_The task_
Please copy each line in the records below that contains the string "subsection".

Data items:

*** Block opens ***

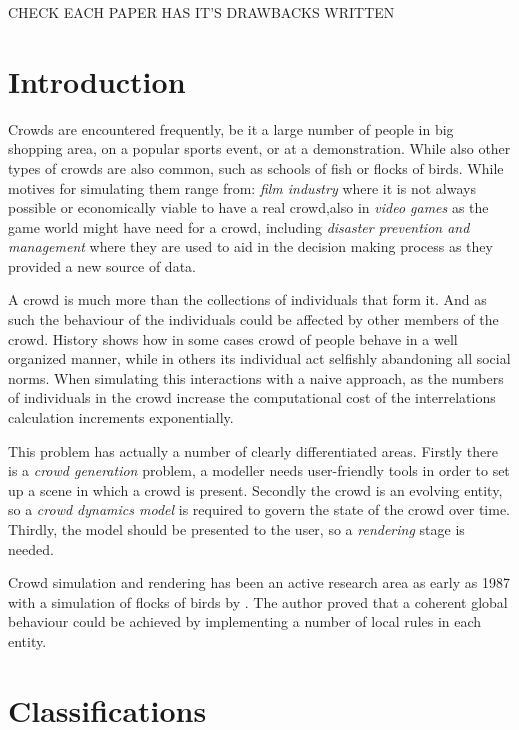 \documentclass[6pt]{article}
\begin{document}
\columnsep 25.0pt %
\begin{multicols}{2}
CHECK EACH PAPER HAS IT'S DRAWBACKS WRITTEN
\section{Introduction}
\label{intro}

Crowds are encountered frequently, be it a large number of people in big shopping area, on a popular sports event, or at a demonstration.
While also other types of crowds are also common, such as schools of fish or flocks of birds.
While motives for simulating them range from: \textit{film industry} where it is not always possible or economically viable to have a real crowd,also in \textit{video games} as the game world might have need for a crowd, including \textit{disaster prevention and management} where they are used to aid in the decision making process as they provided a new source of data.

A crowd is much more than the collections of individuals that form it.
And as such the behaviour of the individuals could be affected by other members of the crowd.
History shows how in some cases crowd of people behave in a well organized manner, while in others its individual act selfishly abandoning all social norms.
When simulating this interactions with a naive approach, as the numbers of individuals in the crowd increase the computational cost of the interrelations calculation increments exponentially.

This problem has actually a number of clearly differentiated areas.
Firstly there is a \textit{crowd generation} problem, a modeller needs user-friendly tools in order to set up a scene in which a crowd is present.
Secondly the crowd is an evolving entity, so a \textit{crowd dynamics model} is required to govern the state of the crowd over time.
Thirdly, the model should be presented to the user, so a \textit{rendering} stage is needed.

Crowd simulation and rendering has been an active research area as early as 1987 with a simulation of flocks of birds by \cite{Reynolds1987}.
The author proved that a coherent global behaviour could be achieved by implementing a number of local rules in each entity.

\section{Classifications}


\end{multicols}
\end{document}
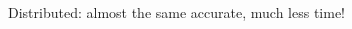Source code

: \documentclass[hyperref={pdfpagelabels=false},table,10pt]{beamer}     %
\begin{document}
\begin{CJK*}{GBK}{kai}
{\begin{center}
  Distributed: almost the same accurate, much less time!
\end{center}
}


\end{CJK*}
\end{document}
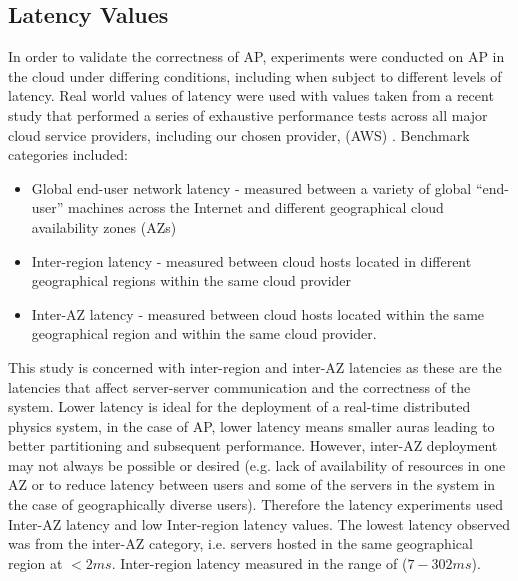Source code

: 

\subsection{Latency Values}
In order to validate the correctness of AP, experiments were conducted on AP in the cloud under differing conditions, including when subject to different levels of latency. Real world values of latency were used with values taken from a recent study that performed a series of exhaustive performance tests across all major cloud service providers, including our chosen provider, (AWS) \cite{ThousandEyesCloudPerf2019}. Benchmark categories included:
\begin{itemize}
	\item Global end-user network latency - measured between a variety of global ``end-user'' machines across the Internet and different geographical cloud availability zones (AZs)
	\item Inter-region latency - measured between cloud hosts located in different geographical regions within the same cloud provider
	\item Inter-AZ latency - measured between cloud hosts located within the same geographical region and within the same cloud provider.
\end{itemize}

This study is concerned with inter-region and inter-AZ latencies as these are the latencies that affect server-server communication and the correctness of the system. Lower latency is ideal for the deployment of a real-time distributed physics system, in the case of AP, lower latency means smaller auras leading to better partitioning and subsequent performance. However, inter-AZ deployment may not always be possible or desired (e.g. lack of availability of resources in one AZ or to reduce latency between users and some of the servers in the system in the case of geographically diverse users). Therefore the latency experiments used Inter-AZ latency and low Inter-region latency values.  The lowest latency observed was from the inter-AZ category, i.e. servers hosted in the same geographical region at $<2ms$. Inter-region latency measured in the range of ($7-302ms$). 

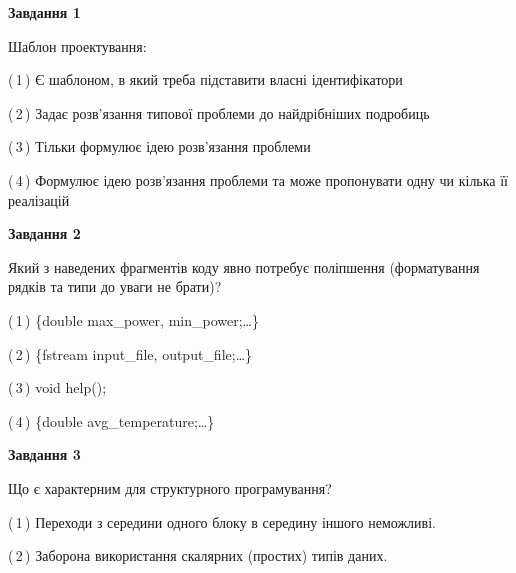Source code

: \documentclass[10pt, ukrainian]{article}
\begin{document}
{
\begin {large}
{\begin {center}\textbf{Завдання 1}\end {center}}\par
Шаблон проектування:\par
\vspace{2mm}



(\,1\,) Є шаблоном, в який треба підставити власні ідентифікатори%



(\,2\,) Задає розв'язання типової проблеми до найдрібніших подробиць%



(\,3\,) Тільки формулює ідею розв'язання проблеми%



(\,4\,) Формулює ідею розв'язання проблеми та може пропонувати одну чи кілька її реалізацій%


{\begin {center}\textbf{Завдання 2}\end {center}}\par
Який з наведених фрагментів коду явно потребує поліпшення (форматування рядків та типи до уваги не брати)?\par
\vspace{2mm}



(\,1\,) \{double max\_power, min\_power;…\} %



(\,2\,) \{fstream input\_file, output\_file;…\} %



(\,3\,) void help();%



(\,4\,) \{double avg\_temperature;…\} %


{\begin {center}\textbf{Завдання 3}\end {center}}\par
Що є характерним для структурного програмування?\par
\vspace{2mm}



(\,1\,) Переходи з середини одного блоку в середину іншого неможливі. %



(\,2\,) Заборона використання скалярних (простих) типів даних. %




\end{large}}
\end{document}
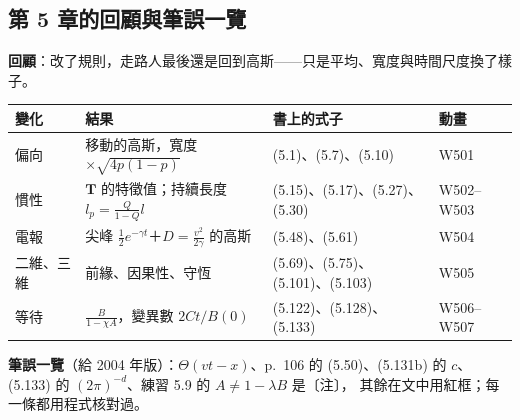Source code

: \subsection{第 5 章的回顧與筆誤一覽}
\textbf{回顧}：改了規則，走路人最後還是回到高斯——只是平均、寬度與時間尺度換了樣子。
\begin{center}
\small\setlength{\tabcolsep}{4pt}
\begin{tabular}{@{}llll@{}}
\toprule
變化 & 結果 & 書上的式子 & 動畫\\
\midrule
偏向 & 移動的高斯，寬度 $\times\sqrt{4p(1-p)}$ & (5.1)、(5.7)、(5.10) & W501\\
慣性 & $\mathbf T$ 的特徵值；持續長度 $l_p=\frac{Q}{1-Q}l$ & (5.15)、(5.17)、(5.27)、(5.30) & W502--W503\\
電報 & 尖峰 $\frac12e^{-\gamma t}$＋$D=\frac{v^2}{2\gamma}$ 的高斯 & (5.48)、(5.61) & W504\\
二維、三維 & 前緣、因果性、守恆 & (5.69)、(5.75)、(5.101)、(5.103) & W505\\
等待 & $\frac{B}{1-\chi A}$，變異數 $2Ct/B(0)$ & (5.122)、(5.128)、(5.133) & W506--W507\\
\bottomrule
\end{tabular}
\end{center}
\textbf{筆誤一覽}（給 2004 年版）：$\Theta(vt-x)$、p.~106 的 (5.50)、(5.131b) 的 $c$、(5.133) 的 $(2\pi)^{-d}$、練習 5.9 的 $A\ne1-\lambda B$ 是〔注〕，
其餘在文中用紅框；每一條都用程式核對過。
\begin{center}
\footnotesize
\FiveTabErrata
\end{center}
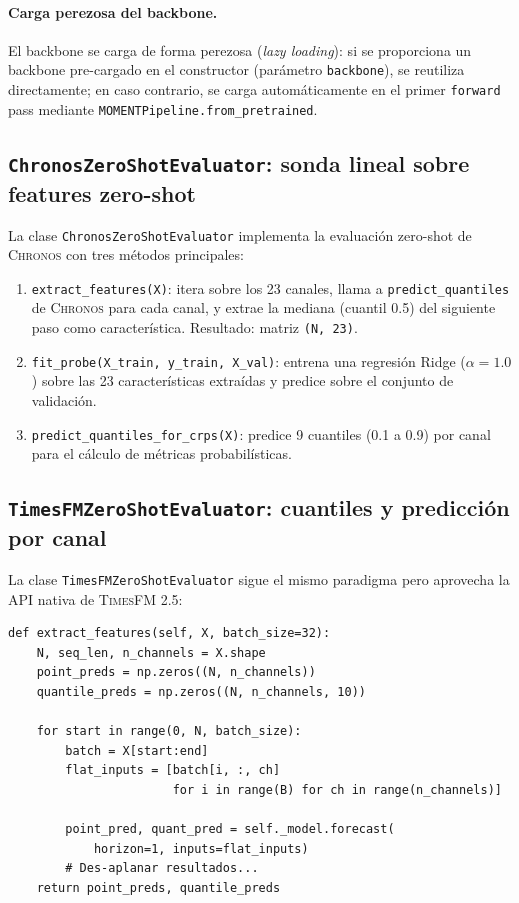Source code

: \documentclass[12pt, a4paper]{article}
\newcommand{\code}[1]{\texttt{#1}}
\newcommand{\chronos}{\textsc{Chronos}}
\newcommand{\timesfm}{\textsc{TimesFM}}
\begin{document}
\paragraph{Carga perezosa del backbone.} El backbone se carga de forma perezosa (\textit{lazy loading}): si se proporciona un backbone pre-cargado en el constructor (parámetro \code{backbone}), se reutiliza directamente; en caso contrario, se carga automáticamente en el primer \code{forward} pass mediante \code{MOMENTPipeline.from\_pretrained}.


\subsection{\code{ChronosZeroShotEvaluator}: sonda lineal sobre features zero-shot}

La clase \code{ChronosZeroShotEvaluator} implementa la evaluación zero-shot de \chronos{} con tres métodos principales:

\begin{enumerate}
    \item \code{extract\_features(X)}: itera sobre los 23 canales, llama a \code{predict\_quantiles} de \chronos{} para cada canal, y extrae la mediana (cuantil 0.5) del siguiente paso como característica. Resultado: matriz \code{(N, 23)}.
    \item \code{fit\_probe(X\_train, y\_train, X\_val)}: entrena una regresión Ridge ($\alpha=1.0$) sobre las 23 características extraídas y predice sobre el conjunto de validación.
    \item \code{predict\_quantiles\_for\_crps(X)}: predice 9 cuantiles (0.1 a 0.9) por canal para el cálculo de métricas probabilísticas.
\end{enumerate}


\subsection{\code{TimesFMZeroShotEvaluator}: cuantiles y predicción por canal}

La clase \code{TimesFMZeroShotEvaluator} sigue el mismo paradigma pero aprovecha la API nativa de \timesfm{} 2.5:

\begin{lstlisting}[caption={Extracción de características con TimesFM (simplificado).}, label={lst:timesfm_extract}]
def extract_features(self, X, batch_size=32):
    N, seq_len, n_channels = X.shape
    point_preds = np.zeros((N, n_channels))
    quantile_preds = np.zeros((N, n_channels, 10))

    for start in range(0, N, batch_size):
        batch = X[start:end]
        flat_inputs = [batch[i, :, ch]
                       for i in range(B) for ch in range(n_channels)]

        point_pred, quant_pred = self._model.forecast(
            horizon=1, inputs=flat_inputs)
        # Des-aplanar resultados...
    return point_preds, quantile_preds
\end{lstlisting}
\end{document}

*** Block closes ***

_Solution_
\subsection{Latency Values}
: \subsection{第 5 章的回顧與筆誤一覽}
\subsection{\code{ChronosZeroShotEvaluator}: sonda lineal sobre features zero-shot}
\subsection{\code{TimesFMZeroShotEvaluator}: cuantiles y predicción por canal}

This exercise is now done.